Autoren: Marlene Streeruwitz
Vom Netzwerk:
Heinz oben. Cindy bei ihnen. Mit dem Rücken zu den großen Fenstern. Cindy beachtete jeden Vorteil. Cindy war eine Art lebendes Lehrbuch. Sie schaute Cindy an und dachte, dass sie nur so hinsehen hätte müssen wie jetzt gerade und sie hätte alles lernen können. Ob sie dann aber auch so aussehen musste wie Cindy. Cindy war mager. Cindy war nicht schlank. Sie war mager. Sie schaute zum Fenster hinaus. Draußen. Der Schnee auf den Dächern der Baracken und Hallen. Alles hatte diese Weihnachtsfestlichkeit. Die Sonne ließ die Schneedächer glänzen und die langen Eiszapfen schimmern. Wann war jemand mager und wann schlank. Die Betsimammi war auch mager.
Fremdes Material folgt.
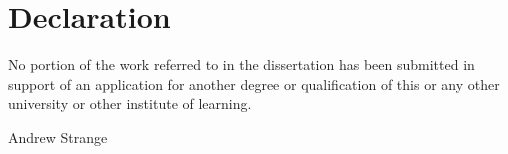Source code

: \chapter*{Declaration}


No portion of the work referred to in the dissertation has been submitted in support of an application for another degree or qualification of this or any other university or other institute of learning.

\begin{flushright}
Andrew Strange
\end{flushright}


\cleardoublepage

\endinput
    »Worst case scenario.« hörte sie. Ein Mann rechts oben donnerte. »We have here a worst case scenario and we are helpless.« Sie schaute zu Gregory. Gregory sah dem Mann rechts oben zu. Er beobachtete ihn und wandte sich dann Anton zu. Anton schaute auf den Notizblock vor sich hin. »Ja.« sagte Anton. Hilflos. Das wäre der passende Ausdruck. Nun wüssten aber alle, wie die Lage sei, und man könne mit dem Programm fortfahren. Cindy stand auf und stellte sich ans Fenster. Sie verschränkte die Arme vor der Brust und schaute die Männer an. Jeden einzeln. Alle sahen sie an. Sie trat einen Schritt an den Tisch zurück. Dann wandte sie sich brüsk wieder dem Fenster zu. Sie könne sich nicht so leicht abfinden. Ihr reiche ein Bericht nicht. Sie wolle alles wissen. Da wäre nichts zu wissen, sagte Heinz. Es wüsste ja niemand etwas. Auch Cindy müsse sich damit zufriedengeben. Es gäbe immer einen Weg. Immer eine Möglichkeit. Cindy stand wieder am Fenster. In diesem Fall nicht, sagte Gregory. Und dass er Cindy verstünde. Er sympathisiere mit ihr. Es sei immer ein neuer Horror, wenn ein Kamerad in die Hände des Feinds falle. In diesem Fall wäre Grotowski allerdings in die Hände der befreundeten Regierung gefallen, was aber die Sache noch schlimmer mache. Was die Sache noch schlimmer machen könne. Cindy setzte sich. Wenigstens Zigaretten könne man schicken, sagte sie böse. Gregory beugte sich über den Tisch ihr zu. Das mache die British Embassy routinemäßig. Wenn etwas funktioniere, dann die Versorgung von britischen Staatsangehörigen in ausländischen Gefängnissen mit Zigaretten. Es gäbe jeweils einen eigenen attaché dafür. Gregory war schon wieder ironisch geworden. Cindy saß zusammengesunken da. Heinz schaute auf. Grotowski wäre Nichtraucher gewesen. Cindy schlug mit der Hand auf den Tisch. Gregory zuckte mit den Achseln. »Ja dann.« sagte er auf Deutsch. Cindy drehte sich um und lehnte sich über die Rückenlehne ihres Sessels. Sie schaute über den Hof in die Hügel hinter den Feldern. Alle blieben still.
    Amy, sagte sie sich. Amy. Wenn du Führungsqualitäten an den Tag legen willst. Bei dem Wort »Führungsqualitäten« hätte sie gerne nach dem Wodka gegriffen. Überhaupt hätte sie gerne diese flask. Diesen Flachmann in der Hand gehalten. So wie andere mit Zigaretten hantierten. Aufschrauben und wieder zuschrauben. Gedankenverloren schwenken und ansehen. Amy, jetzt solltest du die Angelegenheit an dich reißen. Jetzt war der Augenblick für einen Auftritt. Die Frage war ja nur, wie ging man da mit Cindy um. Cindy musste benutzt werden. Denn. Cindy hatte gewonnen. Diesen Teil der Sitzung hatte Cindy gewonnen. Cindy hatte es erreicht, dass alle still blieben, solange sie so brütend dasaß. Aber. Cindy hatte die Führung so gebündelt, dass man sie ihr aus der Hand nehmen konnte.
    Sie beugte sich vor. »Ist genügend Repräsentanz vor Ort?«, fragte sie. Wäre denn jemand von der Firma für Grotowski da, und würde die rechtliche Vertretung von Grotowski wirklich von den Besten wahrgenommen. In jedem Fall sollte zumindest ein britischer Anwalt die rechtliche Vertretung organisieren.
    Alle wandten sich ihr zu. Gregory rasch. Anton und Heinz sahen einander an und drehten sich dann zu ihr. Der Mann am oberen Ende des Tischs schaute von seinen Papieren auf. Cindy stand auf und ging zum Fenster. Das wäre doch alles gleichgültig, sagte sie. Es wüssten doch alle, wie gleichgültig eine solche Vertretung wäre. Und alle hier im Raum wüssten, dass es gleichgültig wäre. Jeder wüsste, was in den ersten 3 Tagen mit einem Verhafteten passierte. Das machten sie schließlich als Beruf, und hier ginge es um Korruption. Ob es jemanden gäbe, der sich in dem Dschungel von Korruption da auskennte und die richtigen Leute bezahlen könnte. Die richtigen.